**WHAT YOU HAVE TO DO**
Write out the opening lines of the data word for word, up to and including the line with "## Materials and Methods", and leave every picture and every later line out.

**** STORED DATA

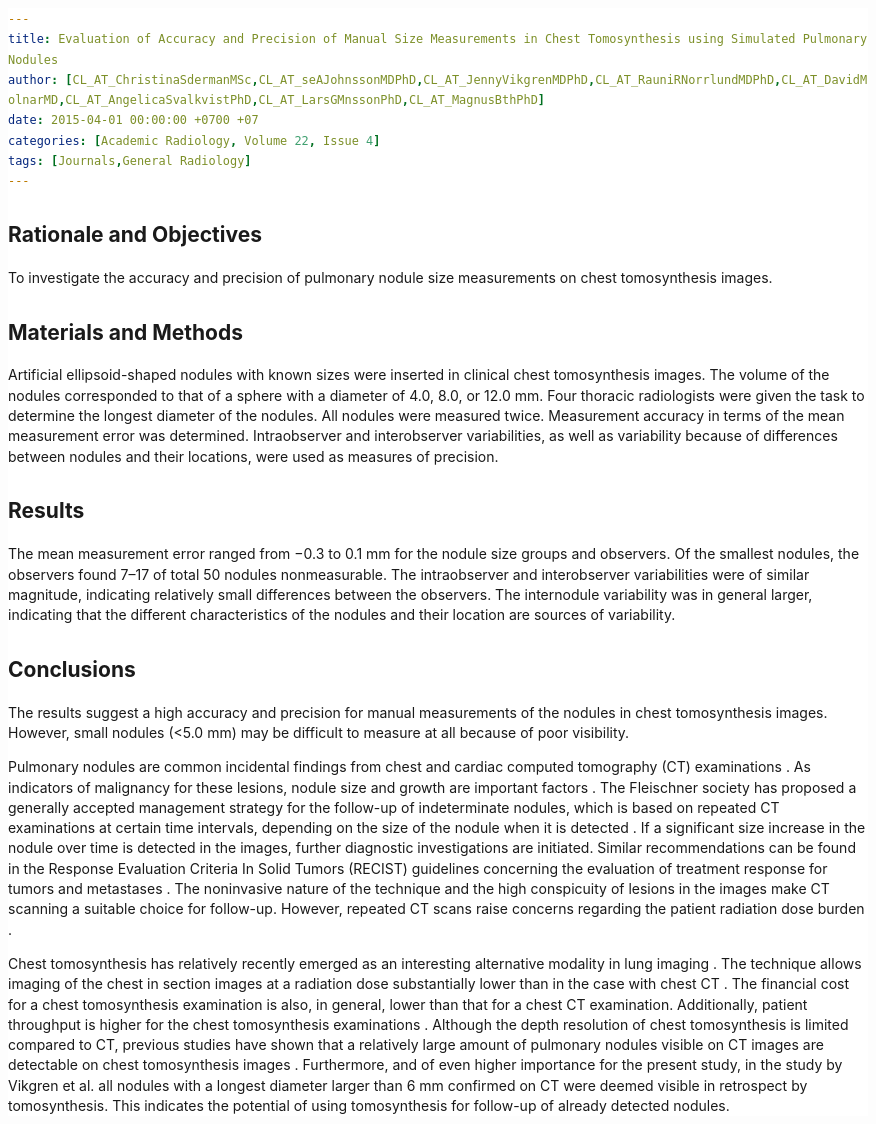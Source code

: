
 ```yaml
---
title: Evaluation of Accuracy and Precision of Manual Size Measurements in Chest Tomosynthesis using Simulated Pulmonary Nodules
author: [CL_AT_ChristinaSdermanMSc,CL_AT_seAJohnssonMDPhD,CL_AT_JennyVikgrenMDPhD,CL_AT_RauniRNorrlundMDPhD,CL_AT_DavidMolnarMD,CL_AT_AngelicaSvalkvistPhD,CL_AT_LarsGMnssonPhD,CL_AT_MagnusBthPhD]
date: 2015-04-01 00:00:00 +0700 +07
categories: [Academic Radiology, Volume 22, Issue 4]
tags: [Journals,General Radiology]
---
```

## Rationale and Objectives

To investigate the accuracy and precision of pulmonary nodule size measurements on chest tomosynthesis images.

## Materials and Methods

Artificial ellipsoid-shaped nodules with known sizes were inserted in clinical chest tomosynthesis images. The volume of the nodules corresponded to that of a sphere with a diameter of 4.0, 8.0, or 12.0 mm. Four thoracic radiologists were given the task to determine the longest diameter of the nodules. All nodules were measured twice. Measurement accuracy in terms of the mean measurement error was determined. Intraobserver and interobserver variabilities, as well as variability because of differences between nodules and their locations, were used as measures of precision.

## Results

The mean measurement error ranged from −0.3 to 0.1 mm for the nodule size groups and observers. Of the smallest nodules, the observers found 7–17 of total 50 nodules nonmeasurable. The intraobserver and interobserver variabilities were of similar magnitude, indicating relatively small differences between the observers. The internodule variability was in general larger, indicating that the different characteristics of the nodules and their location are sources of variability.

## Conclusions

The results suggest a high accuracy and precision for manual measurements of the nodules in chest tomosynthesis images. However, small nodules (<5.0 mm) may be difficult to measure at all because of poor visibility.

Pulmonary nodules are common incidental findings from chest and cardiac computed tomography (CT) examinations . As indicators of malignancy for these lesions, nodule size and growth are important factors . The Fleischner society has proposed a generally accepted management strategy for the follow-up of indeterminate nodules, which is based on repeated CT examinations at certain time intervals, depending on the size of the nodule when it is detected . If a significant size increase in the nodule over time is detected in the images, further diagnostic investigations are initiated. Similar recommendations can be found in the Response Evaluation Criteria In Solid Tumors (RECIST) guidelines concerning the evaluation of treatment response for tumors and metastases . The noninvasive nature of the technique and the high conspicuity of lesions in the images make CT scanning a suitable choice for follow-up. However, repeated CT scans raise concerns regarding the patient radiation dose burden .

Chest tomosynthesis has relatively recently emerged as an interesting alternative modality in lung imaging . The technique allows imaging of the chest in section images at a radiation dose substantially lower than in the case with chest CT . The financial cost for a chest tomosynthesis examination is also, in general, lower than that for a chest CT examination. Additionally, patient throughput is higher for the chest tomosynthesis examinations . Although the depth resolution of chest tomosynthesis is limited compared to CT, previous studies have shown that a relatively large amount of pulmonary nodules visible on CT images are detectable on chest tomosynthesis images . Furthermore, and of even higher importance for the present study, in the study by Vikgren et al. all nodules with a longest diameter larger than 6 mm confirmed on CT were deemed visible in retrospect by tomosynthesis. This indicates the potential of using tomosynthesis for follow-up of already detected nodules.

********

**RESULT**
Source code

:
 ```yaml
---
title: Evaluation of Accuracy and Precision of Manual Size Measurements in Chest Tomosynthesis using Simulated Pulmonary Nodules
author: [CL_AT_ChristinaSdermanMSc,CL_AT_seAJohnssonMDPhD,CL_AT_JennyVikgrenMDPhD,CL_AT_RauniRNorrlundMDPhD,CL_AT_DavidMolnarMD,CL_AT_AngelicaSvalkvistPhD,CL_AT_LarsGMnssonPhD,CL_AT_MagnusBthPhD]
date: 2015-04-01 00:00:00 +0700 +07
categories: [Academic Radiology, Volume 22, Issue 4]
tags: [Journals,General Radiology]
---
```

## Rationale and Objectives

To investigate the accuracy and precision of pulmonary nodule size measurements on chest tomosynthesis images.

## Materials and Methods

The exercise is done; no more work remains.